Only Griffin had possessed that power.

God, how she hated him for it.

Hated herself for it.

But that was then. When she’d been a naïve girl eager to please the man on whom she’d believed the sun specifically rose and set. So what her pussy was like Pavlov’s pitiful, trained dogs? She didn’t want him, didn’t need him. And last time she checked, her pussy followed her dictates, not the other way around.

Sliding from the chair once more, she straightened her shoulders, and strode toward the bar. The sooner she delivered her message to the bastard, the sooner she could call this mission accomplished and go home.

The headache-inducing blare of classic rock blaring from the ancient jukebox didn’t soften, but damn if it didn’t seem as if the volume lowered and every eye zeroed in on her as she cut a path through the tables and stools. Or maybe it was the pounding of her heart. She scoffed. That was ridiculous. What did she have to be afraid of? She’d faced down drunken good-ol’-boys who figured PA meant Piece of Ass. Confronting the man who’d ripped her heart out of her chest and used it for batting practice? Just another day on the job.

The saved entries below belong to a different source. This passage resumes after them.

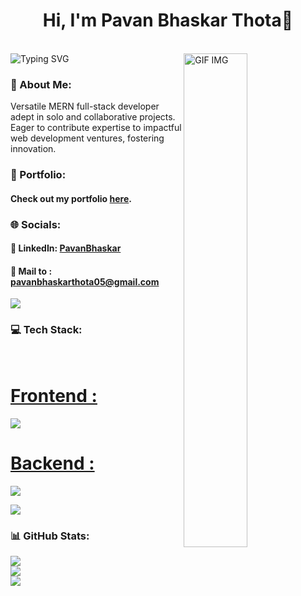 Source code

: <h1 align="center"> Hi, I'm Pavan Bhaskar Thota👋</h1> 
<br/>

<img src="https://readme-typing-svg.demolab.com?font=Fira+Code&weight=600&size=22&duration=4000&pause=600&random=false&width=435&lines=Full+Stack+Web+Developer" alt="Typing SVG" />
<img align="right" src="https://media.tenor.com/IieZUsqoYCwAAAAM/developer.gif" alt="GIF IMG" width="45%" />
<h3>💫 About Me:</h3>
Versatile MERN full-stack developer adept in solo and collaborative projects. Eager to contribute expertise to impactful web development ventures, fostering innovation.
<br/> 

### 💼 Portfolio:

#### Check out my portfolio [here](https://pavanbhaskarthota.github.io/).

### 🌐 Socials:
  
####  🔗 LinkedIn: <a href="https://www.linkedin.com/in/pavan-bhaskar-thota/">PavanBhaskar</a>
####  📨 Mail to : <a href="mailto:pavanbhaskarthota05@gmail.com"> pavanbhaskarthota05@gmail.com</a>
      

<img src='https://raw.githubusercontent.com/andreasbm/readme/master/assets/lines/colored.png' />

### 💻 Tech Stack:
<br/>
<p align="left">
  <a href="https://skillicons.dev">
    <h1>Frontend :</h1>
    <img src="https://skillicons.dev/icons?i=c,html,css,js,git,react,redux,materialui" />
    <h1>Backend :</h1>
    <img src="https://skillicons.dev/icons?i=c,nodejs,express,mongodb" />
  </a>
</p>
<img src='https://raw.githubusercontent.com/andreasbm/readme/master/assets/lines/colored.png' />

### 📊 GitHub Stats:
![](https://github-readme-stats.vercel.app/api/top-langs/?username=PavanBhaskarThota&theme=github_dark_dimmed&hide_border=false&include_all_commits=false&count_private=false&layout=donut)<br/>
![](https://github-readme-stats.vercel.app/api?username=PavanBhaskarThota&theme=github_dark_dimmed&hide_border=false&include_all_commits=false&count_private=false)<br/>
<img src='https://raw.githubusercontent.com/andreasbm/readme/master/assets/lines/colored.png' />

Wishing she had a baby wipe to clean the scarred surface of the barstool, she slid onto it.

“Hello, Griffin.” Griffin, not Griff. Since they were no longer friends, she didn’t have the right, or the inclination, to use the shortened, more intimate version of his name.

The blond giant next to her shifted, a small smile already curving his lips. But she caught the moment recognition entered his eyes, darkening them. That sensual but polite smile fell, leaving an impassive, stoic mask she prayed to God she mimicked.

Silence descended between them, swallowing up the raucous chatter and tinny music. As cliché and trite as it seemed, the world contracted and narrowed until only the two of them remained.